María Marta Molinas Cabrera (born 1968) is a Paraguayan electrical engineer, educated in Japan, who works in Norway as a professor of engineering cybernetics at the Norwegian University of Science and Technology (NTNU).

==Research==
Molinas has performed research on the control theory and stability of power electronics, and harmonics in electrical power.

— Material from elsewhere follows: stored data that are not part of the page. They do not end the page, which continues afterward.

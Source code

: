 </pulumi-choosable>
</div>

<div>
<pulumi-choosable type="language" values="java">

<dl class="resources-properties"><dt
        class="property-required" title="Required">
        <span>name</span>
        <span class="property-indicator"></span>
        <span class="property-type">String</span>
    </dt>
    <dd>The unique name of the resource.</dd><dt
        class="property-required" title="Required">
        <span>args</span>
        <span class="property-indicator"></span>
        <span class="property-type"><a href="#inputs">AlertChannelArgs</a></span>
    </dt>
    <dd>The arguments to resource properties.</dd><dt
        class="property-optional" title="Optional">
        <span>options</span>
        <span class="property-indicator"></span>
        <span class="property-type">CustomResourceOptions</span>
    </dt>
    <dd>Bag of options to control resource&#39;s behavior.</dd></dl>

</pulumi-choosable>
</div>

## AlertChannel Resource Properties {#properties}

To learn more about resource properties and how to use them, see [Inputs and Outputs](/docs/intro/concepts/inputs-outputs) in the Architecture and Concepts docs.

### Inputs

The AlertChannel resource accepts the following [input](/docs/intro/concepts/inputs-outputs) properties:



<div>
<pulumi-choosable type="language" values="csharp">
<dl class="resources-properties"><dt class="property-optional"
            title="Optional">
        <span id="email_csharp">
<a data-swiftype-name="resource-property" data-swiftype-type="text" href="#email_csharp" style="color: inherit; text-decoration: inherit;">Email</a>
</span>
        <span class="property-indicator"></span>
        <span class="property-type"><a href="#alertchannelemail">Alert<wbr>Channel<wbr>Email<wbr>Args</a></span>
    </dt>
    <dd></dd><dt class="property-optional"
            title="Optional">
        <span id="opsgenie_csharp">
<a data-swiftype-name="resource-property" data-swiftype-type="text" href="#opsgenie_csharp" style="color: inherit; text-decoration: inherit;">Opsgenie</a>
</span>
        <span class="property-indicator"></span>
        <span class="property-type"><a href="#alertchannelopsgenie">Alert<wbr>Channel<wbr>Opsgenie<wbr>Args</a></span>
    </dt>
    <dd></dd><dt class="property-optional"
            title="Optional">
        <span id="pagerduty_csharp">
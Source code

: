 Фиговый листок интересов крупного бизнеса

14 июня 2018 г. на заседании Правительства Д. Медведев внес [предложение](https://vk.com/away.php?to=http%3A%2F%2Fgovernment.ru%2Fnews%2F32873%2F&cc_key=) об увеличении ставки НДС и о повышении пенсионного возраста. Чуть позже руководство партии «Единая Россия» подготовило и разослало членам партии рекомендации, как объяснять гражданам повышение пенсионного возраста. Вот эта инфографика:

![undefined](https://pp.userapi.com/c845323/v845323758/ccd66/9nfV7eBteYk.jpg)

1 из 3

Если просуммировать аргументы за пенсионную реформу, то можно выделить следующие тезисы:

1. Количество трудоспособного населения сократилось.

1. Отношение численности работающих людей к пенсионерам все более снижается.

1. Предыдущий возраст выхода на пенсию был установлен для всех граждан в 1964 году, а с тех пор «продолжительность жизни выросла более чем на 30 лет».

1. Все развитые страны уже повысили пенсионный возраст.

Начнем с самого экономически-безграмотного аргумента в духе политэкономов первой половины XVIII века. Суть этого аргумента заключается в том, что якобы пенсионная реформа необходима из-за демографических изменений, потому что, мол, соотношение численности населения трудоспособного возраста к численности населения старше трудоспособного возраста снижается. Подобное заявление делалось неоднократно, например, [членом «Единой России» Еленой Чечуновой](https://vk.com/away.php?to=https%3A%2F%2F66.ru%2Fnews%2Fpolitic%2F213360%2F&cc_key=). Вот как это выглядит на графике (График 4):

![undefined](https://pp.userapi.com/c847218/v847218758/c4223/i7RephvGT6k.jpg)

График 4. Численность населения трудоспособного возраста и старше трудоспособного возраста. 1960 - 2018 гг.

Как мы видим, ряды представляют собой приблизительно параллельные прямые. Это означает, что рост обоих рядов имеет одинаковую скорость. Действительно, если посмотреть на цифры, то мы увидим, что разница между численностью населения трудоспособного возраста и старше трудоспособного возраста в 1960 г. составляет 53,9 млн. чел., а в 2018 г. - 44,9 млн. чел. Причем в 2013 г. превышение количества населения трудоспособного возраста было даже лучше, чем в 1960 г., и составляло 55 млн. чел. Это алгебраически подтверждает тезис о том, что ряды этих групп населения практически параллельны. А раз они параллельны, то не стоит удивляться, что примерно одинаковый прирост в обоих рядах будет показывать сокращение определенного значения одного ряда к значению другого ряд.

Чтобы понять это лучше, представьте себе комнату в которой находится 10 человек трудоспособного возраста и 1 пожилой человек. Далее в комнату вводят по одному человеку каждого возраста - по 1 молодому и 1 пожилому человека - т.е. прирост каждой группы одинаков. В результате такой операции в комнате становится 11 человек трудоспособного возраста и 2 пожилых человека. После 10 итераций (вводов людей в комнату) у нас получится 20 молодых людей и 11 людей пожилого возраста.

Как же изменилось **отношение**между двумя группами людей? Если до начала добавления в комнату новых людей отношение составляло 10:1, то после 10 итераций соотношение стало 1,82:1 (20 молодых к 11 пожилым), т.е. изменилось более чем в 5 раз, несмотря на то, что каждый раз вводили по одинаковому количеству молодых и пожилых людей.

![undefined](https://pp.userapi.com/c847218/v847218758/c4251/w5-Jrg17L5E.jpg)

She is also interested in signal processing for electroencephalography (EEG). Her research in this area has led to the development of systems for controlling drones or other objects using brain signals, and she hopes to use her work on brain signals not only to read information from brains but to provide therapies for attention deficit disorders, sleep disorders, and pain management.

==Education and career==
Molinas grew up in Argentina and Paraguay, and completed a diploma in electromechanical engineering at the Universidad Nacional de Asunción in 1992. She earned a master's degree in engineering from the University of the Ryukyus in 1997, with a master's thesis on Enhancement of Power System Stability based on the Application of Series Capacitors. She completed a doctorate (Dr. Eng.) from the Tokyo Institute of Technology in 2000. Her dissertation was Power System Stability Control based on Phase Angle Regulation.

After working as a guest researcher at the University of Padova and a postdoctoral researcher at NTNU, she joined the NTNU faculty in 2008.

==Recognition==
Molinas is a member of the Royal Norwegian Society of Sciences and Letters. She was elected as an IEEE Fellow, in the 2023 class of fellows, "for contributions to modeling and stability of power electronics".